Pavia gets in the know

| Fri, 08/25/2006 - 05:27

Top Italian and international experts will help the public satisfy its thirst for learning at this northern city's festival of knowledge next month.

The debut edition of the 'Festival dei Saperi' takes place September 6-10.

It has a packed programme of exhibitions, debates, shows, concerts, literary readings, conferences and lectures on subjects ranging from art to anthropology and astrophysics.

American scientists Evelyn Fox Keller and Diane Paul and Italian astrophysicist Margherita Hack are among those coming to illuminate visitors' minds.

The theme of the festival, which is organized by Pavia University and the city council, is "Man and his double - the identity of contemporary man in science and humanism". It is split into sections devoted to science and to the humanities.

The science section is centred at venues around the city's historic Piazza della Vittoria square and focuses on DNA-related discoveries.

One of the highlights will be Fox Keller's reflections on the "Innate Confusions" of the eternal debate about nature versus nurture.

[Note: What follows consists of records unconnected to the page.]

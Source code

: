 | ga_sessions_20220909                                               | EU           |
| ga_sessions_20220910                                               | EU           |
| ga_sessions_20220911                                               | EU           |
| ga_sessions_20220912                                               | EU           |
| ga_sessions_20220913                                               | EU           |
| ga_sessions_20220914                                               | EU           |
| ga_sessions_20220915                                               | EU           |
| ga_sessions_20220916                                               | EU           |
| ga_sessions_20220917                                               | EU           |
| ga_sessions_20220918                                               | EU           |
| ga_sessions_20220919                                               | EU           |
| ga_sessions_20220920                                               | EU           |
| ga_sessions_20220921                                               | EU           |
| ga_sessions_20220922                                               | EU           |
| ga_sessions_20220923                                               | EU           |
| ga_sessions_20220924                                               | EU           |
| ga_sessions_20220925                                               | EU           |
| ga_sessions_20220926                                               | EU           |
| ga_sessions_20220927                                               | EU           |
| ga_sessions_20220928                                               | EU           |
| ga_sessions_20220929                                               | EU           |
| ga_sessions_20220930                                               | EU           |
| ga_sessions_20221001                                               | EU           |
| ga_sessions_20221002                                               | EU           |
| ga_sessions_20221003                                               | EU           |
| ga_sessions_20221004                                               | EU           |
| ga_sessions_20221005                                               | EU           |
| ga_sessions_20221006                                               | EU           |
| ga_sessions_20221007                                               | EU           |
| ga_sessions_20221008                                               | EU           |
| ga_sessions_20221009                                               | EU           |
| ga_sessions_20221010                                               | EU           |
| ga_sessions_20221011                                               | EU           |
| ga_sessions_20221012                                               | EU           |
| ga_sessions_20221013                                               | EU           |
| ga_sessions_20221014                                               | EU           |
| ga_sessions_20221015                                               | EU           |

Fox Keller is a professor of the history and philosophy of science at the Massachusetts Institute of Technology. She is also a feminist and much of her recent research has concentrated on gender and science. University of Massachusetts Professor Paul will give a lecture on "Controlling human heredity eugenics", while NASA scientist Hack tackles the meaty subject of the origins and development of the universe.

The humanities section takes place at Castello Visconteo and Piazza Leonardo da Vinci at the heart of the city's highly esteemed university.

It features public debates on the art, philosophy and ideologies of the 20th century in the evenings. The festival will also see the inauguration of two exhibitions. The first of these is devoted to 250 works created by members of the early-20th-century Dada 'anti-art' movement. The show at Castello Visconteo reveals the inventive ways Dada followers ignored aesthetics and rebelled against everything they believed art was concerned with.

The second exhibition is entitled "Camillo Golgi - the Architect of the brain".

It celebrates the career of Golgi (1843-1926), an Italian physicist whose studies on the brain and the nervous system won him the 1906 Nobel Prize for Medicine. The show is hosted at Pavia University, where Golgi studied and worked.

Readings of works by British author Hanif Kureishi and Colombian Nobel Prize-winner Gabriel Garcia Marquez are also on the humanities programme, along with concerts of Renaissance music and pieces by Mozart. On September 9 the city's shops, bars and museums will
stay open till dawn for a 'White Night' and pop videos of the last 30 years will be screened in the town centre.

Visitors will also be able to taste the local gastronomy at food stalls and enjoy shows put on by street artists.